Ad fraud is a major issue, and one of the biggest ways the bad actors in the industry commit this type of fraud is by using malware. In most cases, however, it is a third party criminal who uses the malware to make money. The cyber security company Check Point, however, just reported that they found an ad firm in China that is essentially cutting out the middle man. Yingmob is a mid-sized ad firm that has been caught actually distributing malware to boost clicks to their own ads.
Yingmob is based in Beijing and is a subsidiary of MIG Unmobi Technology Inc. They offer mobile focused, easy to use ads in all the standard formats just like dozens of other ad companies around the world. According to the report, however, this company also has a team that works on a project that Yingmob calls HummingBird.
HummingBird is malware that is added to android devices and allows advertisements to be injected onto the users devices. Check Point estimates that there are approximately 10 million people using Android devices that have been infected with this HummingBird malware from Yingmob. Most of them are in China and India, but they also say that hundreds of thousands exist in the US, Mexico, Russia and Turkey as well.

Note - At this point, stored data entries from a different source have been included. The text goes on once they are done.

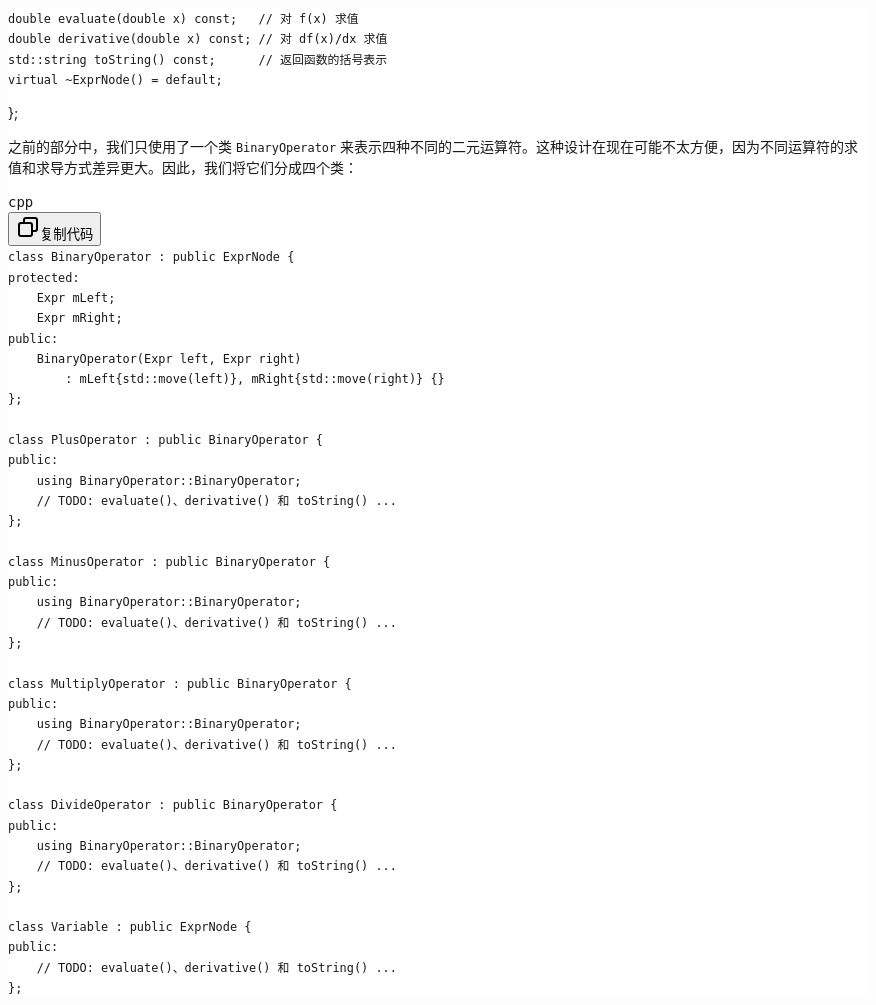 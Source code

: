     double evaluate(double x) const;   // 对 f(x) 求值
    double derivative(double x) const; // 对 df(x)/dx 求值
    std::string toString() const;      // 返回函数的括号表示
    virtual ~ExprNode() = default;
};
</code></div></div></pre>

之前的部分中，我们只使用了一个类 `BinaryOperator` 来表示四种不同的二元运算符。这种设计在现在可能不太方便，因为不同运算符的求值和求导方式差异更大。因此，我们将它们分成四个类：

<pre><div class="dark bg-gray-950 rounded-md border-[0.5px] border-token-border-medium"><div class="flex items-center relative text-token-text-secondary bg-token-main-surface-secondary px-4 py-2 text-xs font-sans justify-between rounded-t-md"><span>cpp</span><div class="flex items-center"><span class="" data-state="closed"><button class="flex gap-1 items-center"><svg xmlns="http://www.w3.org/2000/svg" width="24" height="24" fill="none" viewBox="0 0 24 24" class="icon-sm"><path fill="currentColor" fill-rule="evenodd" d="M7 5a3 3 0 0 1 3-3h9a3 3 0 0 1 3 3v9a3 3 0 0 1-3 3h-2v2a3 3 0 0 1-3 3H5a3 3 0 0 1-3-3v-9a3 3 0 0 1 3-3h2zm2 2h5a3 3 0 0 1 3 3v5h2a1 1 0 0 0 1-1V5a1 1 0 0 0-1-1h-9a1 1 0 0 0-1 1zM5 9a1 1 0 0 0-1 1v9a1 1 0 0 0 1 1h9a1 1 0 0 0 1-1v-9a1 1 0 0 0-1-1z" clip-rule="evenodd"></path></svg>复制代码</button></span></div></div><div class="overflow-y-auto p-4" dir="ltr"><code class="!whitespace-pre hljs language-cpp">class BinaryOperator : public ExprNode {
protected:
    Expr mLeft;
    Expr mRight;
public:
    BinaryOperator(Expr left, Expr right)
        : mLeft{std::move(left)}, mRight{std::move(right)} {}
};

class PlusOperator : public BinaryOperator {
public:
    using BinaryOperator::BinaryOperator;
    // TODO: evaluate()、derivative() 和 toString() ...
};

class MinusOperator : public BinaryOperator {
public:
    using BinaryOperator::BinaryOperator;
    // TODO: evaluate()、derivative() 和 toString() ...
};

class MultiplyOperator : public BinaryOperator {
public:
    using BinaryOperator::BinaryOperator;
    // TODO: evaluate()、derivative() 和 toString() ...
};

class DivideOperator : public BinaryOperator {
public:
    using BinaryOperator::BinaryOperator;
    // TODO: evaluate()、derivative() 和 toString() ...
};

class Variable : public ExprNode {
public:
    // TODO: evaluate()、derivative() 和 toString() ...
};
</code></div></div></pre>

This isn’t just an android problem either, though that side has been better investigated so far. On iOS Yingmob has been linked to YiSpector, which is malware that has been spreading on iOS devices in China and Taiwan for almost a year now according to separate reports. While it has not been confirmed that YiSpector is also by Yingmob, the two pieces of malware have identical command and control server addresses, which strongly links them.
Google has confirmed that they are aware of this situation and that they are looking into ways to improve their system to block the threat, though as of today it is still an ongoing issue. It has been estimated that Yingmob is making $300,000 per month just from ad fraud on the the Android malware.